• **Problem description**: Lines with the word "Gama" are the ones wanted. Copy each of them from the entries below.

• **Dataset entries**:
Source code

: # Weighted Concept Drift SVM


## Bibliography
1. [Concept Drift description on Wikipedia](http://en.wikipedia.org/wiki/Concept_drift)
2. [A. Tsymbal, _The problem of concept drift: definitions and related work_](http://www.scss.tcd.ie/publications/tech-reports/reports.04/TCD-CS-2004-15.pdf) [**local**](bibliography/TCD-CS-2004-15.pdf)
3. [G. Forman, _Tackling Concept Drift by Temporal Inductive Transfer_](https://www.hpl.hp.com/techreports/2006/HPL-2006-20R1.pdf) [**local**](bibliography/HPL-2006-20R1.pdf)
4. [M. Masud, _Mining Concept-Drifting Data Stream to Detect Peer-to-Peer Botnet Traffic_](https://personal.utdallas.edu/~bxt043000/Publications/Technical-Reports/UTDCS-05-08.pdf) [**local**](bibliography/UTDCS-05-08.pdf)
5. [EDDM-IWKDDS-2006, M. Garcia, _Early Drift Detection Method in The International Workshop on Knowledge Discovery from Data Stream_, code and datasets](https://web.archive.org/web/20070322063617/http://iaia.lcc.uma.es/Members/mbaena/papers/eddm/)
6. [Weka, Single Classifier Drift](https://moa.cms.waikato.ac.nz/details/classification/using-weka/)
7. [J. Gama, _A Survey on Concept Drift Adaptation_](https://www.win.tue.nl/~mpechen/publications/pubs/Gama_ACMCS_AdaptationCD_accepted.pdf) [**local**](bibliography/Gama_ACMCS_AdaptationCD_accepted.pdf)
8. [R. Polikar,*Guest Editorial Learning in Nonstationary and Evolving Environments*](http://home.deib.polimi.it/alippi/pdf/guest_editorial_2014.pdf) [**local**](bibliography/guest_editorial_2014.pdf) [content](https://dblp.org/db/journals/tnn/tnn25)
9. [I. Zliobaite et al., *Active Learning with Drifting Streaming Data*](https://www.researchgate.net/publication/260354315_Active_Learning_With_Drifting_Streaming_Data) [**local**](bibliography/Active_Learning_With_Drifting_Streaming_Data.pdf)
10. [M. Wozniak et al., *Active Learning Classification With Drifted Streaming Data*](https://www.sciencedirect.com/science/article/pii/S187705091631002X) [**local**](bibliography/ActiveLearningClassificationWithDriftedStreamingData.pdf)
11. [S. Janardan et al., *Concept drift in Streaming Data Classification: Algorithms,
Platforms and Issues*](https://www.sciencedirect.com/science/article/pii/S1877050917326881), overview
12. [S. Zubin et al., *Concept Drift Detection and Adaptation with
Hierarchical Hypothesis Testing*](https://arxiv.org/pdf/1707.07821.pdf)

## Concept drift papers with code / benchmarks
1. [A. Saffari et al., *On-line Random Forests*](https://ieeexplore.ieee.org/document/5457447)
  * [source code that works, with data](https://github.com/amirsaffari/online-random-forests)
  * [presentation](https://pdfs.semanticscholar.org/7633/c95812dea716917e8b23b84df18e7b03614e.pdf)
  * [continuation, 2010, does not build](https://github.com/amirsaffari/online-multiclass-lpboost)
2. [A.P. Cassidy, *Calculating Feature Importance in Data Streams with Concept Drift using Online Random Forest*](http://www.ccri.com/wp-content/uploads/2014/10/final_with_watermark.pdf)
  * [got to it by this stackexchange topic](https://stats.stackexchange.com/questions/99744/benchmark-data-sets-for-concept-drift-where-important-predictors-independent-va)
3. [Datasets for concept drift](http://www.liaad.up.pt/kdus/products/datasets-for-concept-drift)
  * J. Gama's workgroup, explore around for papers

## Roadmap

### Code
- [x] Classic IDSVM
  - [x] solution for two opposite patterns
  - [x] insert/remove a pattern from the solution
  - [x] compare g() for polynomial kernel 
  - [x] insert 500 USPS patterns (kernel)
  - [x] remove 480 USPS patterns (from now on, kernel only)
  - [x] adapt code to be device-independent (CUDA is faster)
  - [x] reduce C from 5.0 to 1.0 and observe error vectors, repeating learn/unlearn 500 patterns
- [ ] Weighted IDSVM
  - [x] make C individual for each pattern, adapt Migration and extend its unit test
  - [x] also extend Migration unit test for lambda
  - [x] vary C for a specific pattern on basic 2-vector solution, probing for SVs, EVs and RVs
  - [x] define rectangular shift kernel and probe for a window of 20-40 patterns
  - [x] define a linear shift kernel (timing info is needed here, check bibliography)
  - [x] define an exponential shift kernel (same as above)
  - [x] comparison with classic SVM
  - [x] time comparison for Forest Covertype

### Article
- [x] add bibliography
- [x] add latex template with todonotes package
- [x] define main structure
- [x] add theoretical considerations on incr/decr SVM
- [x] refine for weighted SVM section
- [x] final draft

• **Problem solution**:
7. [J. Gama, _A Survey on Concept Drift Adaptation_](https://www.win.tue.nl/~mpechen/publications/pubs/Gama_ACMCS_AdaptationCD_accepted.pdf) [**local**](bibliography/Gama_ACMCS_AdaptationCD_accepted.pdf)
  * J. Gama's workgroup, explore around for papers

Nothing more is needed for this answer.